How to complete this task |
Within the material below, filter for lines that hold the word "intoduction".
↓
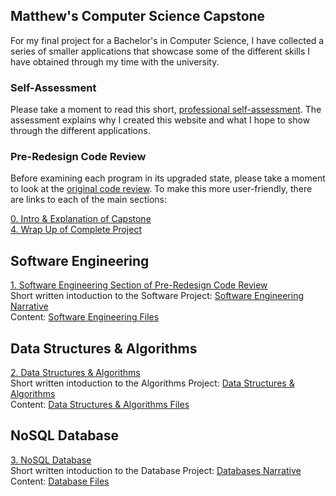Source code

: ## Matthew's Computer Science Capstone

For my final project for a Bachelor's in Computer Science, I have collected a series of smaller applications that showcase some of the different skills I have obtained through my time with the university.

### Self-Assessment
Please take a moment to read this short, [professional self-assessment](MatthewModderman.github.io/Self-Assessment.html). 
The assessment explains why I created this website and what I hope to show through the different applications. 

### Pre-Redesign Code Review
Before examining each program in its upgraded state, please take a moment to look at the [original code review](https://youtu.be/tXYA8rwRL7s). To make this more user-friendly, there are links to each of the main sections:<br/>

[0. Intro & Explanation of Capstone](https://youtu.be/tXYA8rwRL7s?t=1)<br/>
[4. Wrap Up of Complete Project](https://youtu.be/tXYA8rwRL7s?t=1708)<br/>

## Software Engineering
[1. Software Engineering Section of Pre-Redesign Code Review](https://youtu.be/tXYA8rwRL7s?t=335)<br/>
Short written intoduction to the Software Project: [Software Engineering Narrative](MatthewModderman.github.io/SoftwareNarrative.html)<br/>
Content: [Software Engineering Files](MatthewModderman.github.io/Algorithms/)

## Data Structures & Algorithms
[2. Data Structures & Algorithms](https://youtu.be/tXYA8rwRL7s?t=956)<br/>
Short written intoduction to the Algorithms Project: [Data Structures & Algorithms](MatthewModderman.github.io/AlgorithmNarrative.html)<br/>
Content: [Data Structures & Algorithms Files](MatthewModderman.github.io/Algorithms/)

## NoSQL Database
[3. NoSQL Database](https://youtu.be/tXYA8rwRL7s?t=1310)<br/>
Short written intoduction to the Database Project: [Databases Narrative](MatthewModderman.github.io/DatabasesNarrative.html)<br/>
Content: [Database Files](MatthewModderman.github.io/Algorithms/)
↑
Expected answer |
Short written intoduction to the Software Project: [Software Engineering Narrative](MatthewModderman.github.io/SoftwareNarrative.html)<br/>
Short written intoduction to the Algorithms Project: [Data Structures & Algorithms](MatthewModderman.github.io/AlgorithmNarrative.html)<br/>
Short written intoduction to the Database Project: [Databases Narrative](MatthewModderman.github.io/DatabasesNarrative.html)<br/>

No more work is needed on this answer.